* _EXERCISE AIM_: Each of the records must appear again, exactly as it was written.

* _RAW DATA_:

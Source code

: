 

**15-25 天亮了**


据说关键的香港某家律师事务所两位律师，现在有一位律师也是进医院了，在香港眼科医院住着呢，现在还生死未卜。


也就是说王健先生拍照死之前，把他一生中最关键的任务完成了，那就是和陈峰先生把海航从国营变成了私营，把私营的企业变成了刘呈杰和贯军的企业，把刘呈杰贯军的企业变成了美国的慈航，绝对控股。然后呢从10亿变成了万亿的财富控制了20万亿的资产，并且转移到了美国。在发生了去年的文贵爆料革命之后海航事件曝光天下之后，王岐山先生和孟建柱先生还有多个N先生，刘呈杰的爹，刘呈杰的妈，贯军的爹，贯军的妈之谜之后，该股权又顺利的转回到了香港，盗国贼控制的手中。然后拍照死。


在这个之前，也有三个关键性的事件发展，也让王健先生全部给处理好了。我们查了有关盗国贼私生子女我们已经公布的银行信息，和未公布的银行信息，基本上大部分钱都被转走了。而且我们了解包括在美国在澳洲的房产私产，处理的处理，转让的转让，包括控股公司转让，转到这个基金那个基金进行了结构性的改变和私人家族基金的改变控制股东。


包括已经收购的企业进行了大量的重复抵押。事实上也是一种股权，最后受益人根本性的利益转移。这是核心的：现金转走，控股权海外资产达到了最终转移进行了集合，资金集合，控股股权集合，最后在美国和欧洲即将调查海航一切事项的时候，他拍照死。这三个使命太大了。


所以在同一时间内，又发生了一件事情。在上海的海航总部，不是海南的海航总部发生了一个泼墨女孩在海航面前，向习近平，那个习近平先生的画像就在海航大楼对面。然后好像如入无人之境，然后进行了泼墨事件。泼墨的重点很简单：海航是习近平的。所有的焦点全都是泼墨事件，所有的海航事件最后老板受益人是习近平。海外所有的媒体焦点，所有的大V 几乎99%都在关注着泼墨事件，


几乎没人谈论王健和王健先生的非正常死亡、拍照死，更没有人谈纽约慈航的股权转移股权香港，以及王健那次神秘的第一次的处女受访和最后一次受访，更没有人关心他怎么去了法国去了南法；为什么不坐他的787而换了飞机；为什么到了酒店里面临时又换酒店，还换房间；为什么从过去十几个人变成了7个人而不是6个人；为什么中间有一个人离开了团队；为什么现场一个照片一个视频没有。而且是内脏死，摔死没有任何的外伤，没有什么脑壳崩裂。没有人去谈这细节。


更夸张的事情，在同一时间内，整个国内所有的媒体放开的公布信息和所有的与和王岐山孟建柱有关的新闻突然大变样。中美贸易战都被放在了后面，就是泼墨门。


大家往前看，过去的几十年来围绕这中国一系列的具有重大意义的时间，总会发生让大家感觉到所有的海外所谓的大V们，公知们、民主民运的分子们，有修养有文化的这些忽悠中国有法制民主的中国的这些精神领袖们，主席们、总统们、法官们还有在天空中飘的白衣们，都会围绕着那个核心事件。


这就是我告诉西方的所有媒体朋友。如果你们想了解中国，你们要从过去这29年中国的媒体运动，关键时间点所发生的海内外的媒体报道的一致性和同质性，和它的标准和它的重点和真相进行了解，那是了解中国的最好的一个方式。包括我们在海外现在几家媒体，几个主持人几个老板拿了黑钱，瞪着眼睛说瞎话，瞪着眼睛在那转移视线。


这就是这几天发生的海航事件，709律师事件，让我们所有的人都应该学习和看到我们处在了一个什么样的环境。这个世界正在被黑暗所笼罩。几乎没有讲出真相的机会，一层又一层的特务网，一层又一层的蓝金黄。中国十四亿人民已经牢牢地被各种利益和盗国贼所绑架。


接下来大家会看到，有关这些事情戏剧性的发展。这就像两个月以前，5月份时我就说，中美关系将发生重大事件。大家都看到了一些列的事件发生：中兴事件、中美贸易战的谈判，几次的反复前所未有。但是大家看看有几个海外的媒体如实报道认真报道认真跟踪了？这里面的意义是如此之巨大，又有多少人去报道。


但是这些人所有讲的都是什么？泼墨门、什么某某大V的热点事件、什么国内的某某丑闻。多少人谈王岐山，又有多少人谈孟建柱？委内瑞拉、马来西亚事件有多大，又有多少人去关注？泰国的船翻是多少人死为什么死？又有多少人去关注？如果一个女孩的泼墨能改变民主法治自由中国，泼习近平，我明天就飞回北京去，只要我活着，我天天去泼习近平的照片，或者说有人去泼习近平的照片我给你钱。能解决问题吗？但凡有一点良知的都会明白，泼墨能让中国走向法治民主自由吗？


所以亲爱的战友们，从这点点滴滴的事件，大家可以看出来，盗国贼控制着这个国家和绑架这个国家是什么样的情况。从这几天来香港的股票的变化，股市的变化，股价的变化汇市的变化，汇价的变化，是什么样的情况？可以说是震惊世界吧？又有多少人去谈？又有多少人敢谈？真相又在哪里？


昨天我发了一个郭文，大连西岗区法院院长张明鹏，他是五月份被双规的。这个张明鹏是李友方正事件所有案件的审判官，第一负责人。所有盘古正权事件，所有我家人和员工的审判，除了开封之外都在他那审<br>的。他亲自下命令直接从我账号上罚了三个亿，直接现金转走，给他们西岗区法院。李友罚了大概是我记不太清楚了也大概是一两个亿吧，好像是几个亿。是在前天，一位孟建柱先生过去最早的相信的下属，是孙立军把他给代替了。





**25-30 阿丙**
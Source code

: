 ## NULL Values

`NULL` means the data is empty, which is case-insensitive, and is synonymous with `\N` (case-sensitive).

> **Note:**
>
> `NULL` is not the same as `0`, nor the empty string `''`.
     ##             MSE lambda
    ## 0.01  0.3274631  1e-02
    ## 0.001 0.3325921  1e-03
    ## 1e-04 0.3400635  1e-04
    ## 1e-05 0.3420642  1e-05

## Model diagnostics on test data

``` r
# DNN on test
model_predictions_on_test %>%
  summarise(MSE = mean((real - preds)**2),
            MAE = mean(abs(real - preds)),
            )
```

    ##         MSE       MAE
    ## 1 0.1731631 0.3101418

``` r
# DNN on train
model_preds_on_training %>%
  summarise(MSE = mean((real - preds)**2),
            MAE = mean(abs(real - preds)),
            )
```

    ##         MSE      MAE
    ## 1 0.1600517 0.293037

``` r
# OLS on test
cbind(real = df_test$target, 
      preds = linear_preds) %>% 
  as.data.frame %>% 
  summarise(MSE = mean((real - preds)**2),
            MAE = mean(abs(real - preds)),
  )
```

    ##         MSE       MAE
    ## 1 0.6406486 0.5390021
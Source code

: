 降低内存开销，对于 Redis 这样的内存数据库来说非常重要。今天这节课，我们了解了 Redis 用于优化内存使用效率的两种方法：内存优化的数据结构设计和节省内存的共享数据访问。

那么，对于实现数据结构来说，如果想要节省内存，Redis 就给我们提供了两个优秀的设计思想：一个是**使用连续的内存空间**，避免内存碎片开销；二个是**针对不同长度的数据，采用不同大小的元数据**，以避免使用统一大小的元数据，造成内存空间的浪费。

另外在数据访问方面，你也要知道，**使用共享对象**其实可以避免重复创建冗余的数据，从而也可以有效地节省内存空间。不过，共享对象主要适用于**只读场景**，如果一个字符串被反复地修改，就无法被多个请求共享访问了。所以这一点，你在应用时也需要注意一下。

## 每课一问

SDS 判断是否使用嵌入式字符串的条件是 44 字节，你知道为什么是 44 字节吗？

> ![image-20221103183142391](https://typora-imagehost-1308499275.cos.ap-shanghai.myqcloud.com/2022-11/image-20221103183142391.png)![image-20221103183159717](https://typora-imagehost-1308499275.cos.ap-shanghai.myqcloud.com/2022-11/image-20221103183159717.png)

* _OUTPUT FOR THIS EXERCISE_:
Source code

: 

**15-25 天亮了**


据说关键的香港某家律师事务所两位律师，现在有一位律师也是进医院了，在香港眼科医院住着呢，现在还生死未卜。


也就是说王健先生拍照死之前，把他一生中最关键的任务完成了，那就是和陈峰先生把海航从国营变成了私营，把私营的企业变成了刘呈杰和贯军的企业，把刘呈杰贯军的企业变成了美国的慈航，绝对控股。然后呢从10亿变成了万亿的财富控制了20万亿的资产，并且转移到了美国。在发生了去年的文贵爆料革命之后海航事件曝光天下之后，王岐山先生和孟建柱先生还有多个N先生，刘呈杰的爹，刘呈杰的妈，贯军的爹，贯军的妈之谜之后，该股权又顺利的转回到了香港，盗国贼控制的手中。然后拍照死。


在这个之前，也有三个关键性的事件发展，也让王健先生全部给处理好了。我们查了有关盗国贼私生子女我们已经公布的银行信息，和未公布的银行信息，基本上大部分钱都被转走了。而且我们了解包括在美国在澳洲的房产私产，处理的处理，转让的转让，包括控股公司转让，转到这个基金那个基金进行了结构性的改变和私人家族基金的改变控制股东。


包括已经收购的企业进行了大量的重复抵押。事实上也是一种股权，最后受益人根本性的利益转移。这是核心的：现金转走，控股权海外资产达到了最终转移进行了集合，资金集合，控股股权集合，最后在美国和欧洲即将调查海航一切事项的时候，他拍照死。这三个使命太大了。


所以在同一时间内，又发生了一件事情。在上海的海航总部，不是海南的海航总部发生了一个泼墨女孩在海航面前，向习近平，那个习近平先生的画像就在海航大楼对面。然后好像如入无人之境，然后进行了泼墨事件。泼墨的重点很简单：海航是习近平的。所有的焦点全都是泼墨事件，所有的海航事件最后老板受益人是习近平。海外所有的媒体焦点，所有的大V 几乎99%都在关注着泼墨事件，


几乎没人谈论王健和王健先生的非正常死亡、拍照死，更没有人谈纽约慈航的股权转移股权香港，以及王健那次神秘的第一次的处女受访和最后一次受访，更没有人关心他怎么去了法国去了南法；为什么不坐他的787而换了飞机；为什么到了酒店里面临时又换酒店，还换房间；为什么从过去十几个人变成了7个人而不是6个人；为什么中间有一个人离开了团队；为什么现场一个照片一个视频没有。而且是内脏死，摔死没有任何的外伤，没有什么脑壳崩裂。没有人去谈这细节。


更夸张的事情，在同一时间内，整个国内所有的媒体放开的公布信息和所有的与和王岐山孟建柱有关的新闻突然大变样。中美贸易战都被放在了后面，就是泼墨门。


大家往前看，过去的几十年来围绕这中国一系列的具有重大意义的时间，总会发生让大家感觉到所有的海外所谓的大V们，公知们、民主民运的分子们，有修养有文化的这些忽悠中国有法制民主的中国的这些精神领袖们，主席们、总统们、法官们还有在天空中飘的白衣们，都会围绕着那个核心事件。


这就是我告诉西方的所有媒体朋友。如果你们想了解中国，你们要从过去这29年中国的媒体运动，关键时间点所发生的海内外的媒体报道的一致性和同质性，和它的标准和它的重点和真相进行了解，那是了解中国的最好的一个方式。包括我们在海外现在几家媒体，几个主持人几个老板拿了黑钱，瞪着眼睛说瞎话，瞪着眼睛在那转移视线。


这就是这几天发生的海航事件，709律师事件，让我们所有的人都应该学习和看到我们处在了一个什么样的环境。这个世界正在被黑暗所笼罩。几乎没有讲出真相的机会，一层又一层的特务网，一层又一层的蓝金黄。中国十四亿人民已经牢牢地被各种利益和盗国贼所绑架。


接下来大家会看到，有关这些事情戏剧性的发展。这就像两个月以前，5月份时我就说，中美关系将发生重大事件。大家都看到了一些列的事件发生：中兴事件、中美贸易战的谈判，几次的反复前所未有。但是大家看看有几个海外的媒体如实报道认真报道认真跟踪了？这里面的意义是如此之巨大，又有多少人去报道。


但是这些人所有讲的都是什么？泼墨门、什么某某大V的热点事件、什么国内的某某丑闻。多少人谈王岐山，又有多少人谈孟建柱？委内瑞拉、马来西亚事件有多大，又有多少人去关注？泰国的船翻是多少人死为什么死？又有多少人去关注？如果一个女孩的泼墨能改变民主法治自由中国，泼习近平，我明天就飞回北京去，只要我活着，我天天去泼习近平的照片，或者说有人去泼习近平的照片我给你钱。能解决问题吗？但凡有一点良知的都会明白，泼墨能让中国走向法治民主自由吗？


所以亲爱的战友们，从这点点滴滴的事件，大家可以看出来，盗国贼控制着这个国家和绑架这个国家是什么样的情况。从这几天来香港的股票的变化，股市的变化，股价的变化汇市的变化，汇价的变化，是什么样的情况？可以说是震惊世界吧？又有多少人去谈？又有多少人敢谈？真相又在哪里？


昨天我发了一个郭文，大连西岗区法院院长张明鹏，他是五月份被双规的。这个张明鹏是李友方正事件所有案件的审判官，第一负责人。所有盘古正权事件，所有我家人和员工的审判，除了开封之外都在他那审<br>的。他亲自下命令直接从我账号上罚了三个亿，直接现金转走，给他们西岗区法院。李友罚了大概是我记不太清楚了也大概是一两个亿吧，好像是几个亿。是在前天，一位孟建柱先生过去最早的相信的下属，是孙立军把他给代替了。





**25-30 阿丙**
Source code

: ## NULL Values

`NULL` means the data is empty, which is case-insensitive, and is synonymous with `\N` (case-sensitive).

> **Note:**
>
> `NULL` is not the same as `0`, nor the empty string `''`.
     ##             MSE lambda
    ## 0.01  0.3274631  1e-02
    ## 0.001 0.3325921  1e-03
    ## 1e-04 0.3400635  1e-04
    ## 1e-05 0.3420642  1e-05

## Model diagnostics on test data

``` r
# DNN on test
model_predictions_on_test %>%
  summarise(MSE = mean((real - preds)**2),
            MAE = mean(abs(real - preds)),
            )
```

    ##         MSE       MAE
    ## 1 0.1731631 0.3101418

``` r
# DNN on train
model_preds_on_training %>%
  summarise(MSE = mean((real - preds)**2),
            MAE = mean(abs(real - preds)),
            )
```

    ##         MSE      MAE
    ## 1 0.1600517 0.293037

``` r
# OLS on test
cbind(real = df_test$target, 
      preds = linear_preds) %>% 
  as.data.frame %>% 
  summarise(MSE = mean((real - preds)**2),
            MAE = mean(abs(real - preds)),
  )
```

    ##         MSE       MAE
    ## 1 0.6406486 0.5390021
Source code

: 降低内存开销，对于 Redis 这样的内存数据库来说非常重要。今天这节课，我们了解了 Redis 用于优化内存使用效率的两种方法：内存优化的数据结构设计和节省内存的共享数据访问。

那么，对于实现数据结构来说，如果想要节省内存，Redis 就给我们提供了两个优秀的设计思想：一个是**使用连续的内存空间**，避免内存碎片开销；二个是**针对不同长度的数据，采用不同大小的元数据**，以避免使用统一大小的元数据，造成内存空间的浪费。

另外在数据访问方面，你也要知道，**使用共享对象**其实可以避免重复创建冗余的数据，从而也可以有效地节省内存空间。不过，共享对象主要适用于**只读场景**，如果一个字符串被反复地修改，就无法被多个请求共享访问了。所以这一点，你在应用时也需要注意一下。

## 每课一问

SDS 判断是否使用嵌入式字符串的条件是 44 字节，你知道为什么是 44 字节吗？

> ![image-20221103183142391](https://typora-imagehost-1308499275.cos.ap-shanghai.myqcloud.com/2022-11/image-20221103183142391.png)![image-20221103183159717](https://typora-imagehost-1308499275.cos.ap-shanghai.myqcloud.com/2022-11/image-20221103183159717.png)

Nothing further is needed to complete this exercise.